Finally, authors in [14] concentrated on the coordination between control agents in order to adapt the roads traffic signals. Therefore, they propose to use an independent control agent mode besides an integrated mode merged with reinforcement learning. This model is capable of solving the agents’ communication problems. Their results indicate that there is a delay reduction for the connection travel time according to their model proposition.

2.2. Classification Systems based SVM

SVM as a supervised machine learning tool that is based on simple principles, originated from statistical learning theory [3]. The SVM simplicity is coming from the applying of simple linear methods on the data[15].

The accuracy as well as simplicity of the SVM models are the key for many contributions based on classification and regression.

In this part, we present the most research directions that used SVMs in ITS domain as follows:

The first main concern in this direction using SVMs was focusing on the time prediction for the trip. The authors in [16-18] introduced different models based on SVMs to predict the time of each travel on the highway routes. While in [19], the authors proposed their travel time prediction model using the SVM in urban transport networks.

Other contributions considered SVM for the bus travel times prediction. In [20], SVM based hybrid model was introduced for this time prediction. Their technique was based on combining between the classical SVM, the Grubbs test method and an adaptive algorithm.

In [21], a new bus travel time prediction model for multiple dynamic routes is proposed.
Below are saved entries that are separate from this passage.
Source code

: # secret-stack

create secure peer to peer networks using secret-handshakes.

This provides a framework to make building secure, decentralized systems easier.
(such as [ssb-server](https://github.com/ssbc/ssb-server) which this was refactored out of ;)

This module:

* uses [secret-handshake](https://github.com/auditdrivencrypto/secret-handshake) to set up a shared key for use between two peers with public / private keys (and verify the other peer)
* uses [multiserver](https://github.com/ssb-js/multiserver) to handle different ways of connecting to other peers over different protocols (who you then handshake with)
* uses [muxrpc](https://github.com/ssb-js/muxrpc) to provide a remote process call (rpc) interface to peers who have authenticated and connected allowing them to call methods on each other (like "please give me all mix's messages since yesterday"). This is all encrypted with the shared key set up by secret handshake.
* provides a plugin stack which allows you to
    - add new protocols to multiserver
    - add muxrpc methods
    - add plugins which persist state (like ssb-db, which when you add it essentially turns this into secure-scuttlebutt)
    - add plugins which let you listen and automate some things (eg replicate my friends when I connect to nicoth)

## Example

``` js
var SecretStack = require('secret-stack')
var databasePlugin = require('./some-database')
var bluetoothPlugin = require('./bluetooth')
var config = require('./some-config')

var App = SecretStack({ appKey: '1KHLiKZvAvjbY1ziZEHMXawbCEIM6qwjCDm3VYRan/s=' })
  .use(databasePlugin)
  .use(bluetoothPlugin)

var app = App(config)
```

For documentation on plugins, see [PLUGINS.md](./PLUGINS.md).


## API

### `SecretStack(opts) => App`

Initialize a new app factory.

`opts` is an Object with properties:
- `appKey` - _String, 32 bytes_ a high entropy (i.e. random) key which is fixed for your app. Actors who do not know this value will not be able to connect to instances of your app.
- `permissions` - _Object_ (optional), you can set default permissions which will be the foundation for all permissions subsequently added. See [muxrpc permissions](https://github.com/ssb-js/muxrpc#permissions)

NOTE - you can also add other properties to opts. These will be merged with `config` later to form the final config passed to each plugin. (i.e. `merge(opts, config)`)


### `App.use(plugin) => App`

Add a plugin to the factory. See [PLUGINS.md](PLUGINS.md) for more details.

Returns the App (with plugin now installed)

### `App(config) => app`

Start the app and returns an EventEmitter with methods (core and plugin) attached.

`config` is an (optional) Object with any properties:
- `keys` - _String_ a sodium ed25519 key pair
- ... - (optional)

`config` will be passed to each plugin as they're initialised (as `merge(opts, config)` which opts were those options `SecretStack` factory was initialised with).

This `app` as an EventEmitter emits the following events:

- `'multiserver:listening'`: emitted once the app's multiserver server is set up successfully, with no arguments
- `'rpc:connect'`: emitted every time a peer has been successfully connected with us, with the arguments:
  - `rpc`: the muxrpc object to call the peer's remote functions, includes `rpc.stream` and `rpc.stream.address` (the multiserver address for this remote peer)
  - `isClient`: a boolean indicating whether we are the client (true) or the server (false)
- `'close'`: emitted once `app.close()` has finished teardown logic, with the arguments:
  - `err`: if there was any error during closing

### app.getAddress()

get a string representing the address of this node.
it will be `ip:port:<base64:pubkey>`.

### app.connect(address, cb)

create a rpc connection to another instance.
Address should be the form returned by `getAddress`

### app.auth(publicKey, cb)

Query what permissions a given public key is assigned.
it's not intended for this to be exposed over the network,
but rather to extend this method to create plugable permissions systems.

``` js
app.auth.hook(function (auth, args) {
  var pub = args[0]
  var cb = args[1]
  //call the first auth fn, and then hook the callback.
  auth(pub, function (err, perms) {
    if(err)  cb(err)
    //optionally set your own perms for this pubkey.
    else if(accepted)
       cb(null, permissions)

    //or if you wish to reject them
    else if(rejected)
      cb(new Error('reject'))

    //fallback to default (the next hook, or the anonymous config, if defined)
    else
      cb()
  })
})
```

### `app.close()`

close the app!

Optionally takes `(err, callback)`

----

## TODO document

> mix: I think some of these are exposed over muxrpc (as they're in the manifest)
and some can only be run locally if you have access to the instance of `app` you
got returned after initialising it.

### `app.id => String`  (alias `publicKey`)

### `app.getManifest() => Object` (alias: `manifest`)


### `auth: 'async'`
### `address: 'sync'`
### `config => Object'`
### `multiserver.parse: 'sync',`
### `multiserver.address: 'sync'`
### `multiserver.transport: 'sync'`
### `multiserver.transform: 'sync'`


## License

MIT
The model used SVM with Kalman filtering technique.

The authors in [22] proposed their time prediction model for the flow of rail transit passengers in the city of Beijing using SVR to improve the rail transportation management. They used the PLSR: Partial Least Squares Regression method to resolve multi colinearity among the dependent variables.

Last direction in our study focused on the research directions in the traffic signs detection or prediction. In [23-26], the authors developed automatic systems for either traffic sign detection or recognition using SVM. Through [26], the authors proposed the use of SVM as a recognize module to analysis the keep-clear signs to enhance the traffic management in cities.

Another work [27] was focusing on using SVM for automatic video based vehicle detection. This is for an automatic traffic surveillance system based on ITS.

In [28], the authors proposed a design for a longhaul bus. This device is used for driving safety warning based on SVM. It is based on classifying the lane departure and forward collision.

To the best of our knowledge, SVM is not used in any ITS based model to nominate the best traffic mean or route for passengers to reach specific destination at time (t) under the context of multi-modal traffic. In the following section, the proposed model will be described and the both learning algorithms as well.

3. ITS Proposed Models

3.1 Green Transport Decision System Model (GTDS)

Usually, passenger(s) arrive to the Transport Station

(TS) for reaching certain destination. Therefore, they have to decide taking a Route i (Ri) which may includes one or more transport mean at time (t). Here, a model for Green Transport Decision System (GTDS) is proposed for facilitating the passengers travels. GTDS model nominates the best Ri for passenger(s) based on Q-learning. The system nominations rely on passengers reward reactions. In contrasting SVM with Q-learning, SVM is faster and has a higher accuracy. Therefore, in this paper SVM is proposed to be used in the second phase of this work. Figure 1 demonstrated the model main inputs and the collected reactions as system feedbacks.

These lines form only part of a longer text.